■ **Description of the task**:
Your copy of the listing must be exact and must hold no images.

■ **Records shown**:

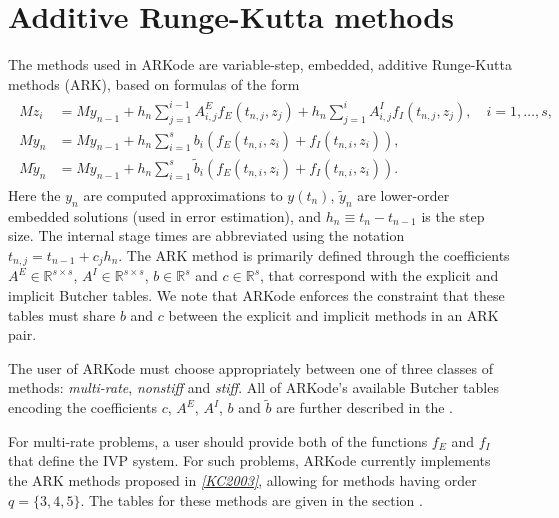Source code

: \documentclass[letterpaper,10pt,english]{sphinxmanual}
\begin{document}
\section{Additive Runge-Kutta methods}
\label{Mathematics:mathematics-ark}\label{Mathematics:additive-runge-kutta-methods}
The methods used in ARKode are variable-step, embedded,
additive Runge-Kutta methods (ARK), based on formulas of the
form
\label{Mathematics:equation-ARK}\begin{gather}
\begin{split}M z_i &= M y_{n-1} + h_n \sum_{j=1}^{i-1} A^E_{i,j} f_E(t_{n,j}, z_j)
              + h_n \sum_{j=1}^{i}   A^I_{i,j} f_I(t_{n,j}, z_j),
\quad i=1,\ldots,s, \\
M y_n &= M y_{n-1} + h_n \sum_{i=1}^{s} b_i \left(f_E(t_{n,i}, z_i)
              + f_I(t_{n,i}, z_i)\right), \\
M \tilde{y}_n &= M y_{n-1} + h_n \sum_{i=1}^{s} \tilde{b}_i
    \left(f_E(t_{n,i}, z_i) + f_I(t_{n,i}, z_i)\right).\end{split}\label{Mathematics-ARK}
\end{gather}
Here the \(y_n\) are computed approximations to \(y(t_n)\),
\(\tilde{y}_n\) are lower-order embedded solutions (used in error
estimation), and \(h_n \equiv t_n - t_{n-1}\) is the step size.
The internal stage times are abbreviated using the notation
\(t_{n,j} = t_{n-1} + c_j h_n\).  The ARK method is primarily
defined through the coefficients \(A^E \in \mathbb{R}^{s\times s}\),
\(A^I \in \mathbb{R}^{s\times s}\), \(b \in \mathbb{R}^{s}\) and
\(c \in \mathbb{R}^{s}\), that correspond with the explicit and
implicit Butcher tables.  We note that ARKode enforces the constraint
that these tables must share \(b\) and \(c\) between the
explicit and implicit methods in an ARK pair.

The user of ARKode must choose appropriately between one of three
classes of methods: \emph{multi-rate}, \emph{nonstiff} and \emph{stiff}.  All of
ARKode's available Butcher tables encoding the coefficients \(c\),
\(A^E\), \(A^I\), \(b\) and \(\tilde{b}\) are further
described in the {\hyperref[Butcher:butcher]{\emph{}}}.

For multi-rate problems, a user should provide both of the functions
\(f_E\) and \(f_I\) that define the IVP system.  For such
problems, ARKode currently implements the ARK methods proposed in
\label{Mathematics:id1}{\hyperref[References:kc2003]{\emph{{[}KC2003{]}}}}, allowing for methods having order \(q = \{3,4,5\}\).
The tables for these methods are given in the section
{\hyperref[Butcher:butcher-additive]{\emph{}}}.
\end{document}
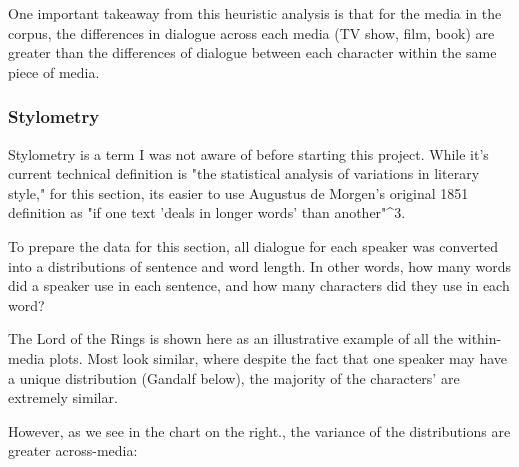 \documentclass{article}
\begin{document}
\begin{titlepage}
One important takeaway from this heuristic analysis is that for the media in the corpus, the differences in dialogue across each media (TV show, film, book) are greater than the differences of dialogue between each character within the same piece of media.

\subsubsection{Stylometry}

Stylometry is a term I was not aware of before starting this project. While it's current technical definition is "the statistical analysis of variations in literary style," for this section, its easier to use Augustus de Morgen's original 1851 definition as "if one text 'deals in longer words' than another"^3.

To prepare the data for this section, all dialogue for each speaker was converted into a distributions of sentence and word length. In other words, how many words did a speaker use in each sentence, and how many characters did they use in each word?

The Lord of the Rings is shown here as an illustrative example of all the within-media plots. Most look similar, where despite the fact that one speaker may have a unique distribution (Gandalf below), the majority of the characters' are extremely similar.

However, as we see in the chart on the right., the variance of the distributions are greater across-media:


\end{titlepage}
\end{document}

■ **Response area**:
Source code

: \documentclass[letterpaper,10pt,english]{sphinxmanual}
\begin{document}
\section{Additive Runge-Kutta methods}
\label{Mathematics:mathematics-ark}\label{Mathematics:additive-runge-kutta-methods}
The methods used in ARKode are variable-step, embedded,
additive Runge-Kutta methods (ARK), based on formulas of the
form
\label{Mathematics:equation-ARK}\begin{gather}
\begin{split}M z_i &= M y_{n-1} + h_n \sum_{j=1}^{i-1} A^E_{i,j} f_E(t_{n,j}, z_j)
              + h_n \sum_{j=1}^{i}   A^I_{i,j} f_I(t_{n,j}, z_j),
\quad i=1,\ldots,s, \\
M y_n &= M y_{n-1} + h_n \sum_{i=1}^{s} b_i \left(f_E(t_{n,i}, z_i)
              + f_I(t_{n,i}, z_i)\right), \\
M \tilde{y}_n &= M y_{n-1} + h_n \sum_{i=1}^{s} \tilde{b}_i
    \left(f_E(t_{n,i}, z_i) + f_I(t_{n,i}, z_i)\right).\end{split}\label{Mathematics-ARK}
\end{gather}
Here the \(y_n\) are computed approximations to \(y(t_n)\),
\(\tilde{y}_n\) are lower-order embedded solutions (used in error
estimation), and \(h_n \equiv t_n - t_{n-1}\) is the step size.
The internal stage times are abbreviated using the notation
\(t_{n,j} = t_{n-1} + c_j h_n\).  The ARK method is primarily
defined through the coefficients \(A^E \in \mathbb{R}^{s\times s}\),
\(A^I \in \mathbb{R}^{s\times s}\), \(b \in \mathbb{R}^{s}\) and
\(c \in \mathbb{R}^{s}\), that correspond with the explicit and
implicit Butcher tables.  We note that ARKode enforces the constraint
that these tables must share \(b\) and \(c\) between the
explicit and implicit methods in an ARK pair.

The user of ARKode must choose appropriately between one of three
classes of methods: \emph{multi-rate}, \emph{nonstiff} and \emph{stiff}.  All of
ARKode's available Butcher tables encoding the coefficients \(c\),
\(A^E\), \(A^I\), \(b\) and \(\tilde{b}\) are further
described in the {\hyperref[Butcher:butcher]{\emph{}}}.

For multi-rate problems, a user should provide both of the functions
\(f_E\) and \(f_I\) that define the IVP system.  For such
problems, ARKode currently implements the ARK methods proposed in
\label{Mathematics:id1}{\hyperref[References:kc2003]{\emph{{[}KC2003{]}}}}, allowing for methods having order \(q = \{3,4,5\}\).
The tables for these methods are given in the section
{\hyperref[Butcher:butcher-additive]{\emph{}}}.
\end{document}
 \documentclass{article}
\begin{document}
\begin{titlepage}
One important takeaway from this heuristic analysis is that for the media in the corpus, the differences in dialogue across each media (TV show, film, book) are greater than the differences of dialogue between each character within the same piece of media.

\subsubsection{Stylometry}

Stylometry is a term I was not aware of before starting this project. While it's current technical definition is "the statistical analysis of variations in literary style," for this section, its easier to use Augustus de Morgen's original 1851 definition as "if one text 'deals in longer words' than another"^3.

To prepare the data for this section, all dialogue for each speaker was converted into a distributions of sentence and word length. In other words, how many words did a speaker use in each sentence, and how many characters did they use in each word?

The Lord of the Rings is shown here as an illustrative example of all the within-media plots. Most look similar, where despite the fact that one speaker may have a unique distribution (Gandalf below), the majority of the characters' are extremely similar.

However, as we see in the chart on the right., the variance of the distributions are greater across-media:


\end{titlepage}
\end{document}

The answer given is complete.